C. Hyperthyroidism – Along the same lines, hyperthyroidism increases the breakdown of vitamin k clothing factors thereby increasing INR. So, these patients may require lower doses of warfarin to reach a therapeutic INR.
D. Hepatic Failure – Clotting factors are produced in the liver. Patients with significant liver damage such as those with hepatic failure produce fewer clotting factors therefore increasing INR.
5. Did the patient modify his/her diet?
Vitamin K, found in green, leafy vegetables, plays an important role in the clotting cascade. Consumption of the vitamin can promote increased production of clotting factors and decrease INR as a result. Low vitamin k consumption can increase INR (fewer clotting factors are produced).
While vitamin K consumption does impact INR, this doesn’t mean that anti coagulated patients have a free pass when it comes to eating veggies. Consistent consumption to prevent fluctuations in INR is the key here – not avoidance.
Anticoagulant management can be challenging.
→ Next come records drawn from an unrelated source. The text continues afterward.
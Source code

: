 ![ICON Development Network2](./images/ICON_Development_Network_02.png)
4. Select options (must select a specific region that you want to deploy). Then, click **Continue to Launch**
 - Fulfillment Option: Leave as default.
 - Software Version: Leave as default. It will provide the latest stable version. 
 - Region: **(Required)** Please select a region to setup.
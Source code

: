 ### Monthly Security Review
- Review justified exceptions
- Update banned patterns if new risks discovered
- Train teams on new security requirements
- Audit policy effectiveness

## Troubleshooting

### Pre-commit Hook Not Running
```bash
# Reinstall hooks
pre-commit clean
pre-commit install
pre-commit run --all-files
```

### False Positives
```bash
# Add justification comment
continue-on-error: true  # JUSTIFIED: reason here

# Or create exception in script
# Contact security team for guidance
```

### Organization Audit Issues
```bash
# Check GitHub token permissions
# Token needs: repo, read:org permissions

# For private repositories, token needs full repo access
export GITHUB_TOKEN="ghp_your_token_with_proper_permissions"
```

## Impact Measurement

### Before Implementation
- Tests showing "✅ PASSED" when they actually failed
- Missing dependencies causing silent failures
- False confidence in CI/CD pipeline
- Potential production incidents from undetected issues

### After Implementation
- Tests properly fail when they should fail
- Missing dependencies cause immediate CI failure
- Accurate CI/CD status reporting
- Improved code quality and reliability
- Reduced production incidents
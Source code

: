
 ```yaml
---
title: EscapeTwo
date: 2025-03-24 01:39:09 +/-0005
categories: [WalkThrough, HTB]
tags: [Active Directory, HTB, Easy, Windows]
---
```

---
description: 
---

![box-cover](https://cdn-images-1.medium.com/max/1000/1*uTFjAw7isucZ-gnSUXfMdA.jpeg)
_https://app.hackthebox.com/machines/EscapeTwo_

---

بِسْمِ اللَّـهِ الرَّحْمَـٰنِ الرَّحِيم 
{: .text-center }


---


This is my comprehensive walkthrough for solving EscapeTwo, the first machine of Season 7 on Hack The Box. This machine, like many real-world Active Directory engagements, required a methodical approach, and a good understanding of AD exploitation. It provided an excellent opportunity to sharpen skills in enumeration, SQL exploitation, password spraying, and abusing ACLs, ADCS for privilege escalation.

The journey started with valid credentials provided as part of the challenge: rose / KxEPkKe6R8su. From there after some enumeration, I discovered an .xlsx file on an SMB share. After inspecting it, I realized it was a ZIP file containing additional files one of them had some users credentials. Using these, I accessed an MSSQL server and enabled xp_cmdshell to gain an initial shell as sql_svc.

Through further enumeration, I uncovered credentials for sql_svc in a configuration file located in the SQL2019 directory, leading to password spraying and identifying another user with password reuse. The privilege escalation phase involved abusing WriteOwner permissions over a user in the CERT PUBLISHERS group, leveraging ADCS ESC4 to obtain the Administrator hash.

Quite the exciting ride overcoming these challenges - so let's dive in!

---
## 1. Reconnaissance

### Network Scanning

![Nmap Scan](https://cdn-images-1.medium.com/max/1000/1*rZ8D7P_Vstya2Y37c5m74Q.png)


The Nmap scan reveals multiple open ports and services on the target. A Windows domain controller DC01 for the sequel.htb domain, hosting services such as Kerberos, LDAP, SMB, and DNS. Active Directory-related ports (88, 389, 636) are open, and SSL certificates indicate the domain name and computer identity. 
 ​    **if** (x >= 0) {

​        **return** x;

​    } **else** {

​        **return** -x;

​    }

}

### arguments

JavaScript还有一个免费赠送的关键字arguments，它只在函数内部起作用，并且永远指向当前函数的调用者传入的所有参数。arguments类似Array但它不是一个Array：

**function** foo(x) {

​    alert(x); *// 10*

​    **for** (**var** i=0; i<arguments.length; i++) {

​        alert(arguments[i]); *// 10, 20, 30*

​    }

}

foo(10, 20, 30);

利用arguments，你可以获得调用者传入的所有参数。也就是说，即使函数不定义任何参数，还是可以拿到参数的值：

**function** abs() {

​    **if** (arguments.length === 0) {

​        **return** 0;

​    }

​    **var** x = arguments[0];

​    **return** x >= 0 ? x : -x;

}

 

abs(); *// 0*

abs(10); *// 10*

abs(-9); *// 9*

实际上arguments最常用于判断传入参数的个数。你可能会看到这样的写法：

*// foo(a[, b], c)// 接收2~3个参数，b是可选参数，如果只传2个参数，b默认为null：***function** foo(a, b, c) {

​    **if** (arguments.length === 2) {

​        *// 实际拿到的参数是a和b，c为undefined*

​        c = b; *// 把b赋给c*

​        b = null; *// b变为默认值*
Don’t forget to tease out the true cause of an INR that’s too high or too low before you jump to conclusions and adjust warfarin dosage. The good news? If the patient’s INR is just slightly out of range, 0.3 – 0.5 units above or below target depending on the source you’re looking at, you may not need to adjust warfarin dosage at all. You can simply continue the current dose and retest in 1-2 weeks.